(Input data Opens)

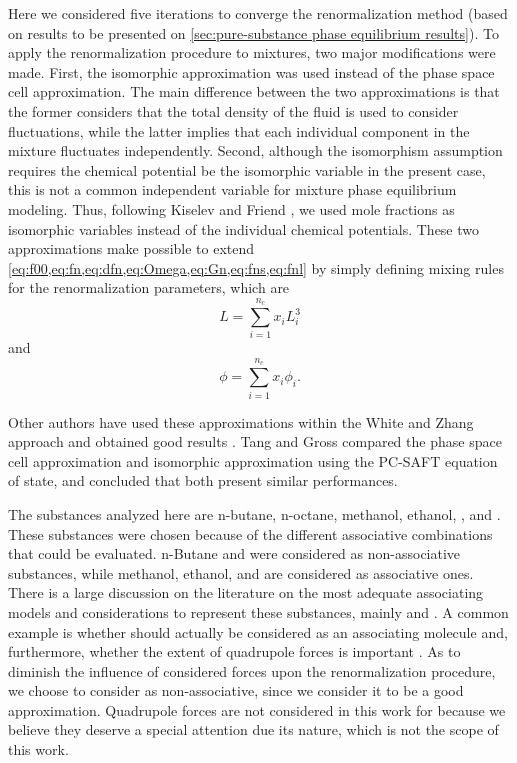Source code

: \documentclass[preprint,12pt,3p]{elsarticle}
\begin{document}
Here we considered five iterations to converge the renormalization method (based on results to be presented on \cref{sec:pure-substance phase equilibrium results}).
To apply the renormalization procedure to mixtures, two major modifications were made.
First, the isomorphic approximation \citep{fisher1968renormalization} was used instead of the phase space cell approximation.
The main difference between the two approximations is that the former considers that the total density of the fluid is used to consider fluctuations, while the latter implies that each individual component in the mixture fluctuates independently.
Second, although the isomorphism assumption requires the chemical potential be the isomorphic variable in the present case, this is not a common independent variable for mixture phase equilibrium modeling.
Thus, following Kiselev and Friend \citep{kiselev1999cubic}, we used mole fractions as isomorphic variables instead of the individual chemical potentials.
These two approximations make possible to extend \cref{eq:f00,eq:fn,eq:dfn,eq:Omega,eq:Gn,eq:fns,eq:fnl} by simply defining mixing rules for the renormalization parameters, which are
\begin{equation} \label{eq:mix_L}
L = \sum_{i=1}^{n_c}x_{i}L_{i}^{3}
\end{equation}
and
\begin{equation} \label{eq:mix_phi}
\phi = \sum_{i=1}^{n_c}x_{i}\phi_{i}.
\end{equation}

Other authors have used these approximations within the White and Zhang approach \cite{white1993renormalization} and obtained good results \cite{cai2004thermodynamics, llovell2006global, sun2005application, pcm2017application, xu2011prediction}.
Tang and Gross \citep{tang2010renormalization} compared the phase space cell approximation and isomorphic approximation using the PC-SAFT equation of state, and concluded that both present similar performances.

The substances analyzed here are n-butane, n-octane, methanol, ethanol, , and .
These substances were chosen because of the different associative combinations that could be evaluated.
n-Butane and  were considered as non-associative substances, while methanol, ethanol, and  are considered as associative ones.
There is a large discussion on the literature on the most adequate associating models and considerations to represent these substances, mainly  \citep{bjorner2016modeling} and  \citep{ruffine2006represent}.
A common example is whether  should actually be considered as an associating molecule and, furthermore, whether the extent of quadrupole forces is important \cite{tsivintzelis2011modeling,bjorner2016modeling}.
As to diminish the influence of considered forces upon the renormalization procedure, we choose to consider  as non-associative, since we consider it to be a good approximation.
Quadrupole forces are not considered in this work for  because we believe they deserve a special attention due its nature, which is not the scope of this work.
\end{document}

(Input data Closes)

From the first line to the last, give the data again exactly, but without pictures.

[Exercise answer]
Source code

: \documentclass[preprint,12pt,3p]{elsarticle}
\begin{document}
Here we considered five iterations to converge the renormalization method (based on results to be presented on \cref{sec:pure-substance phase equilibrium results}).
To apply the renormalization procedure to mixtures, two major modifications were made.
First, the isomorphic approximation \citep{fisher1968renormalization} was used instead of the phase space cell approximation.
The main difference between the two approximations is that the former considers that the total density of the fluid is used to consider fluctuations, while the latter implies that each individual component in the mixture fluctuates independently.
Second, although the isomorphism assumption requires the chemical potential be the isomorphic variable in the present case, this is not a common independent variable for mixture phase equilibrium modeling.
Thus, following Kiselev and Friend \citep{kiselev1999cubic}, we used mole fractions as isomorphic variables instead of the individual chemical potentials.
These two approximations make possible to extend \cref{eq:f00,eq:fn,eq:dfn,eq:Omega,eq:Gn,eq:fns,eq:fnl} by simply defining mixing rules for the renormalization parameters, which are
\begin{equation} \label{eq:mix_L}
L = \sum_{i=1}^{n_c}x_{i}L_{i}^{3}
\end{equation}
and
\begin{equation} \label{eq:mix_phi}
\phi = \sum_{i=1}^{n_c}x_{i}\phi_{i}.
\end{equation}

Other authors have used these approximations within the White and Zhang approach \cite{white1993renormalization} and obtained good results \cite{cai2004thermodynamics, llovell2006global, sun2005application, pcm2017application, xu2011prediction}.
Tang and Gross \citep{tang2010renormalization} compared the phase space cell approximation and isomorphic approximation using the PC-SAFT equation of state, and concluded that both present similar performances.

The substances analyzed here are n-butane, n-octane, methanol, ethanol, , and .
These substances were chosen because of the different associative combinations that could be evaluated.
n-Butane and  were considered as non-associative substances, while methanol, ethanol, and  are considered as associative ones.
There is a large discussion on the literature on the most adequate associating models and considerations to represent these substances, mainly  \citep{bjorner2016modeling} and  \citep{ruffine2006represent}.
A common example is whether  should actually be considered as an associating molecule and, furthermore, whether the extent of quadrupole forces is important \cite{tsivintzelis2011modeling,bjorner2016modeling}.
As to diminish the influence of considered forces upon the renormalization procedure, we choose to consider  as non-associative, since we consider it to be a good approximation.
Quadrupole forces are not considered in this work for  because we believe they deserve a special attention due its nature, which is not the scope of this work.
\end{document}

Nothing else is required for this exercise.